------ Given data
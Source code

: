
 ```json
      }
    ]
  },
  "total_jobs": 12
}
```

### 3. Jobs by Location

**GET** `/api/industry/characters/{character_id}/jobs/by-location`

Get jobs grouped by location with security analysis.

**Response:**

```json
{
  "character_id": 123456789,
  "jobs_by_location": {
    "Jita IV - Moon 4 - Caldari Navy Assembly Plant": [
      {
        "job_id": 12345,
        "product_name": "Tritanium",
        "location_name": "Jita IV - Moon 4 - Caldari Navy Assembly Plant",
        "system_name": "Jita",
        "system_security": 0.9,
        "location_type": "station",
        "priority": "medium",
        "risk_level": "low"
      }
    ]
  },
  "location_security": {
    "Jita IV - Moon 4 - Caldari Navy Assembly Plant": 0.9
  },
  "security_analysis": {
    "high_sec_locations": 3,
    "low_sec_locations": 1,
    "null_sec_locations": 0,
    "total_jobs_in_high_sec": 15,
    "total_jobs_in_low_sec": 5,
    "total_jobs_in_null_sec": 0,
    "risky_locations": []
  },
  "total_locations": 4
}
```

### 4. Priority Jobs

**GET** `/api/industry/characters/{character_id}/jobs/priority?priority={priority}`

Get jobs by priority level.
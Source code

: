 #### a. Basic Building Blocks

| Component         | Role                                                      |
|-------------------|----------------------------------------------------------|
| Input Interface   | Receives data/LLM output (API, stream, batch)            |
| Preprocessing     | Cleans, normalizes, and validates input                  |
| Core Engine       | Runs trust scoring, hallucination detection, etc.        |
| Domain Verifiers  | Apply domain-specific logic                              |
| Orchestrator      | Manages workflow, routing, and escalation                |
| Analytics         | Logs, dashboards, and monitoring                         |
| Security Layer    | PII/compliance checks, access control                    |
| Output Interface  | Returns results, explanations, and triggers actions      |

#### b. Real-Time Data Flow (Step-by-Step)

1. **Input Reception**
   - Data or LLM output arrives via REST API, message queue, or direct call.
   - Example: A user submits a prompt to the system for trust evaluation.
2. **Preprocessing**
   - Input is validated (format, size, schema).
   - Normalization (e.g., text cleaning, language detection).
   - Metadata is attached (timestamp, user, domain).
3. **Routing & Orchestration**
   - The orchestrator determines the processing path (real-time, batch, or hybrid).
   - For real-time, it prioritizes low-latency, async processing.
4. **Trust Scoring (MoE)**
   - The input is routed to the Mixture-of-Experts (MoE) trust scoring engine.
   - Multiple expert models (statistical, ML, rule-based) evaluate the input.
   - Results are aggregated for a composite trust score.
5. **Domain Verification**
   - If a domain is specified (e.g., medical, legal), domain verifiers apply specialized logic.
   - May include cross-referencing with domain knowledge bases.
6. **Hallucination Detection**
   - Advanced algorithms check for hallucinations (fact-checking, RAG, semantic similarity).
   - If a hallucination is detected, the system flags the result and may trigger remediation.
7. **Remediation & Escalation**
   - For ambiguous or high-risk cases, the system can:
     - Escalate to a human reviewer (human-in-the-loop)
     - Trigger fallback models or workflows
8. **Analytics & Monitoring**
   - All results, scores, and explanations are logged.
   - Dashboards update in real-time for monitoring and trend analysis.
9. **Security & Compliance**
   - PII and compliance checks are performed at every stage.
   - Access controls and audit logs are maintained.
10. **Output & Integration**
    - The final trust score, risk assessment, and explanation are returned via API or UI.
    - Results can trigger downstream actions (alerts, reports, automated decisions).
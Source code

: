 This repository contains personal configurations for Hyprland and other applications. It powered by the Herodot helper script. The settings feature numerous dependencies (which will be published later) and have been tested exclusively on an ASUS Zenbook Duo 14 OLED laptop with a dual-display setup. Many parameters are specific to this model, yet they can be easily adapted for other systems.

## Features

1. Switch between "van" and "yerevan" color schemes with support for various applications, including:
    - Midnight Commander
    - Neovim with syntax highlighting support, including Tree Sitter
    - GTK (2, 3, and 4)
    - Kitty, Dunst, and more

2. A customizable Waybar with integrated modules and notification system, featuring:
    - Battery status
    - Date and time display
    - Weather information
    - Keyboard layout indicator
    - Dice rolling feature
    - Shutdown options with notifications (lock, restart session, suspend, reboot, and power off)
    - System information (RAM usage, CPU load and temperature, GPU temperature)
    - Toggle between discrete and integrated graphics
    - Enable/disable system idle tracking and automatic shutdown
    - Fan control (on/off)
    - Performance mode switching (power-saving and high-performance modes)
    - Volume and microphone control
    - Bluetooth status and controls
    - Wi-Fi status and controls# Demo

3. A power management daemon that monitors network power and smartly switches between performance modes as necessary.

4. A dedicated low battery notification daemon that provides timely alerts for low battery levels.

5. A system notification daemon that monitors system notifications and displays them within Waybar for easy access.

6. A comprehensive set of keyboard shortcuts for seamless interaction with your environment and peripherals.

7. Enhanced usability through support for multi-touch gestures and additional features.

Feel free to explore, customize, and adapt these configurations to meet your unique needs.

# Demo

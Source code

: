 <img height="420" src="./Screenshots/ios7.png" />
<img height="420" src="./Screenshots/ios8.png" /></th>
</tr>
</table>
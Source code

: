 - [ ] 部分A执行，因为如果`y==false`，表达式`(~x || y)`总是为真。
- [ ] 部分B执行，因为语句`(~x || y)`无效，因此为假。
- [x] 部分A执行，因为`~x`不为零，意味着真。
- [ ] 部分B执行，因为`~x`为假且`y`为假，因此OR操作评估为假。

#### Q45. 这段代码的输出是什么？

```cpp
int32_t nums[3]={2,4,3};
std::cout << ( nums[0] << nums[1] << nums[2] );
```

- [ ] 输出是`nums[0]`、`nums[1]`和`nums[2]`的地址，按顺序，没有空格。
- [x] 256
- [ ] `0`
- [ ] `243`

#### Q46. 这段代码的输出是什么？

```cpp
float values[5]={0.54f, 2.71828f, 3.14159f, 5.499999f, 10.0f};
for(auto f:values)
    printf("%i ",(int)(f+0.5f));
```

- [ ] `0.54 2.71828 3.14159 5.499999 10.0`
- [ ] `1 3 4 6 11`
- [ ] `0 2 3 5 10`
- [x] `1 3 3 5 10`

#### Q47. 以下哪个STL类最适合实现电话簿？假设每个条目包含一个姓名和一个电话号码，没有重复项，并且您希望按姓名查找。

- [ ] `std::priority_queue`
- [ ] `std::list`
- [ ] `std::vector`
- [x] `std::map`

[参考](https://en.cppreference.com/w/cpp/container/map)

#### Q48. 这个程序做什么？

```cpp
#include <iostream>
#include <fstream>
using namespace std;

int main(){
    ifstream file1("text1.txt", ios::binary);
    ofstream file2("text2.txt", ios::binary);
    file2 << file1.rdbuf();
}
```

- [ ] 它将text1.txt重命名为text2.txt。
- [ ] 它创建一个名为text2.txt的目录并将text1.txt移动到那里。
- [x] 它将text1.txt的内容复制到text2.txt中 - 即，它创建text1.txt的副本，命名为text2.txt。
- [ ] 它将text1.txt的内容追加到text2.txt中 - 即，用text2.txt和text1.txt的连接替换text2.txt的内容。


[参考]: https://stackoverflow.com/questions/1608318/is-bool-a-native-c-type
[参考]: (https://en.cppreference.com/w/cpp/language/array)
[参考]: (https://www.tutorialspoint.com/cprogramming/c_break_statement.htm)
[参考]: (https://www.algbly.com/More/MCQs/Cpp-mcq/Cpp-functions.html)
------------
**About this exercise:** The result should consist solely of the lines from the one that contains "#### Q46. 这段代码的输出是什么？" to the last line of the records above, reproduced exactly.

**Finished exercise:**
#### Q46. 这段代码的输出是什么？

```cpp
float values[5]={0.54f, 2.71828f, 3.14159f, 5.499999f, 10.0f};
for(auto f:values)
    printf("%i ",(int)(f+0.5f));
```

- [ ] `0.54 2.71828 3.14159 5.499999 10.0`
- [ ] `1 3 4 6 11`
- [ ] `0 2 3 5 10`
- [x] `1 3 3 5 10`

#### Q47. 以下哪个STL类最适合实现电话簿？假设每个条目包含一个姓名和一个电话号码，没有重复项，并且您希望按姓名查找。

- [ ] `std::priority_queue`
- [ ] `std::list`
- [ ] `std::vector`
- [x] `std::map`

[参考](https://en.cppreference.com/w/cpp/container/map)

#### Q48. 这个程序做什么？

```cpp
#include <iostream>
#include <fstream>
using namespace std;

int main(){
    ifstream file1("text1.txt", ios::binary);
    ofstream file2("text2.txt", ios::binary);
    file2 << file1.rdbuf();
}
```

- [ ] 它将text1.txt重命名为text2.txt。
- [ ] 它创建一个名为text2.txt的目录并将text1.txt移动到那里。
- [x] 它将text1.txt的内容复制到text2.txt中 - 即，它创建text1.txt的副本，命名为text2.txt。
- [ ] 它将text1.txt的内容追加到text2.txt中 - 即，用text2.txt和text1.txt的连接替换text2.txt的内容。


[参考]: https://stackoverflow.com/questions/1608318/is-bool-a-native-c-type
[参考]: (https://en.cppreference.com/w/cpp/language/array)
[参考]: (https://www.tutorialspoint.com/cprogramming/c_break_statement.htm)
[参考]: (https://www.algbly.com/More/MCQs/Cpp-mcq/Cpp-functions.html)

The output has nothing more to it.